■ What this task involves ■
Apart from the images, every record here needs to be copied exactly.

** Opening Material for the task block **

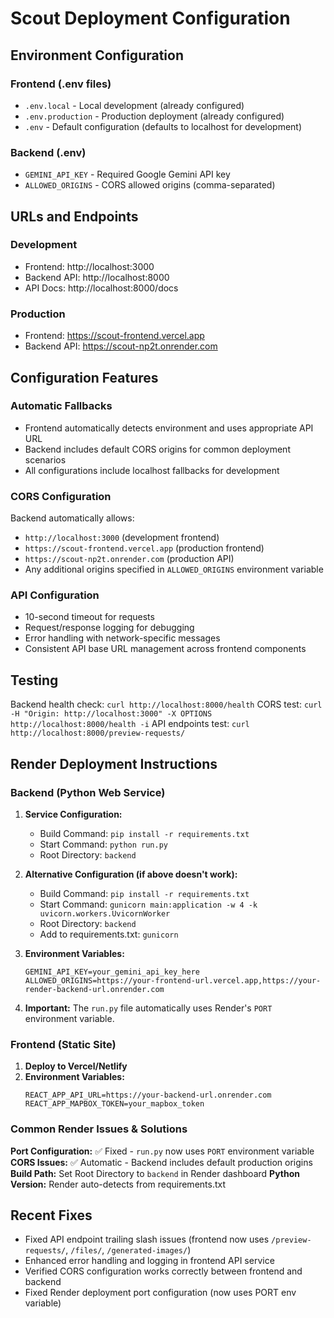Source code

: # Scout Deployment Configuration

## Environment Configuration

### Frontend (.env files)
- `.env.local` - Local development (already configured)
- `.env.production` - Production deployment (already configured)
- `.env` - Default configuration (defaults to localhost for development)

### Backend (.env)
- `GEMINI_API_KEY` - Required Google Gemini API key
- `ALLOWED_ORIGINS` - CORS allowed origins (comma-separated)

## URLs and Endpoints

### Development
- Frontend: http://localhost:3000
- Backend API: http://localhost:8000
- API Docs: http://localhost:8000/docs

### Production
- Frontend: https://scout-frontend.vercel.app
- Backend API: https://scout-np2t.onrender.com

## Configuration Features

### Automatic Fallbacks
- Frontend automatically detects environment and uses appropriate API URL
- Backend includes default CORS origins for common deployment scenarios
- All configurations include localhost fallbacks for development

### CORS Configuration
Backend automatically allows:
- `http://localhost:3000` (development frontend)
- `https://scout-frontend.vercel.app` (production frontend)
- `https://scout-np2t.onrender.com` (production API)
- Any additional origins specified in `ALLOWED_ORIGINS` environment variable

### API Configuration
- 10-second timeout for requests
- Request/response logging for debugging
- Error handling with network-specific messages
- Consistent API base URL management across frontend components

## Testing
Backend health check: `curl http://localhost:8000/health`
CORS test: `curl -H "Origin: http://localhost:3000" -X OPTIONS http://localhost:8000/health -i`
API endpoints test: `curl http://localhost:8000/preview-requests/`

## Render Deployment Instructions

### Backend (Python Web Service)
1. **Service Configuration:**
   - Build Command: `pip install -r requirements.txt`
   - Start Command: `python run.py`
   - Root Directory: `backend`

2. **Alternative Configuration (if above doesn't work):**
   - Build Command: `pip install -r requirements.txt`
   - Start Command: `gunicorn main:application -w 4 -k uvicorn.workers.UvicornWorker`
   - Root Directory: `backend`
   - Add to requirements.txt: `gunicorn`

2. **Environment Variables:**
   ```
   GEMINI_API_KEY=your_gemini_api_key_here
   ALLOWED_ORIGINS=https://your-frontend-url.vercel.app,https://your-render-backend-url.onrender.com
   ```

3. **Important:** The `run.py` file automatically uses Render's `PORT` environment variable.

### Frontend (Static Site)
1. **Deploy to Vercel/Netlify**
2. **Environment Variables:**
   ```
   REACT_APP_API_URL=https://your-backend-url.onrender.com
   REACT_APP_MAPBOX_TOKEN=your_mapbox_token
   ```

### Common Render Issues & Solutions

**Port Configuration:** ✅ Fixed - `run.py` now uses `PORT` environment variable
**CORS Issues:** ✅ Automatic - Backend includes default production origins
**Build Path:** Set Root Directory to `backend` in Render dashboard
**Python Version:** Render auto-detects from requirements.txt

## Recent Fixes
- Fixed API endpoint trailing slash issues (frontend now uses `/preview-requests/`, `/files/`, `/generated-images/`)
- Enhanced error handling and logging in frontend API service
- Verified CORS configuration works correctly between frontend and backend
- Fixed Render deployment port configuration (now uses PORT env variable)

** Closing Material for the task block **

■ Finished task ■
Source code

: # Scout Deployment Configuration

## Environment Configuration

### Frontend (.env files)
- `.env.local` - Local development (already configured)
- `.env.production` - Production deployment (already configured)
- `.env` - Default configuration (defaults to localhost for development)

### Backend (.env)
- `GEMINI_API_KEY` - Required Google Gemini API key
- `ALLOWED_ORIGINS` - CORS allowed origins (comma-separated)

## URLs and Endpoints

### Development
- Frontend: http://localhost:3000
- Backend API: http://localhost:8000
- API Docs: http://localhost:8000/docs

### Production
- Frontend: https://scout-frontend.vercel.app
- Backend API: https://scout-np2t.onrender.com

## Configuration Features

### Automatic Fallbacks
- Frontend automatically detects environment and uses appropriate API URL
- Backend includes default CORS origins for common deployment scenarios
- All configurations include localhost fallbacks for development

### CORS Configuration
Backend automatically allows:
- `http://localhost:3000` (development frontend)
- `https://scout-frontend.vercel.app` (production frontend)
- `https://scout-np2t.onrender.com` (production API)
- Any additional origins specified in `ALLOWED_ORIGINS` environment variable

### API Configuration
- 10-second timeout for requests
- Request/response logging for debugging
- Error handling with network-specific messages
- Consistent API base URL management across frontend components

## Testing
Backend health check: `curl http://localhost:8000/health`
CORS test: `curl -H "Origin: http://localhost:3000" -X OPTIONS http://localhost:8000/health -i`
API endpoints test: `curl http://localhost:8000/preview-requests/`

## Render Deployment Instructions

### Backend (Python Web Service)
1. **Service Configuration:**
   - Build Command: `pip install -r requirements.txt`
   - Start Command: `python run.py`
   - Root Directory: `backend`

2. **Alternative Configuration (if above doesn't work):**
   - Build Command: `pip install -r requirements.txt`
   - Start Command: `gunicorn main:application -w 4 -k uvicorn.workers.UvicornWorker`
   - Root Directory: `backend`
   - Add to requirements.txt: `gunicorn`

2. **Environment Variables:**
   ```
   GEMINI_API_KEY=your_gemini_api_key_here
   ALLOWED_ORIGINS=https://your-frontend-url.vercel.app,https://your-render-backend-url.onrender.com
   ```

3. **Important:** The `run.py` file automatically uses Render's `PORT` environment variable.

### Frontend (Static Site)
1. **Deploy to Vercel/Netlify**
2. **Environment Variables:**
   ```
   REACT_APP_API_URL=https://your-backend-url.onrender.com
   REACT_APP_MAPBOX_TOKEN=your_mapbox_token
   ```

### Common Render Issues & Solutions

**Port Configuration:** ✅ Fixed - `run.py` now uses `PORT` environment variable
**CORS Issues:** ✅ Automatic - Backend includes default production origins
**Build Path:** Set Root Directory to `backend` in Render dashboard
**Python Version:** Render auto-detects from requirements.txt

## Recent Fixes
- Fixed API endpoint trailing slash issues (frontend now uses `/preview-requests/`, `/files/`, `/generated-images/`)
- Enhanced error handling and logging in frontend API service
- Verified CORS configuration works correctly between frontend and backend
- Fixed Render deployment port configuration (now uses PORT env variable)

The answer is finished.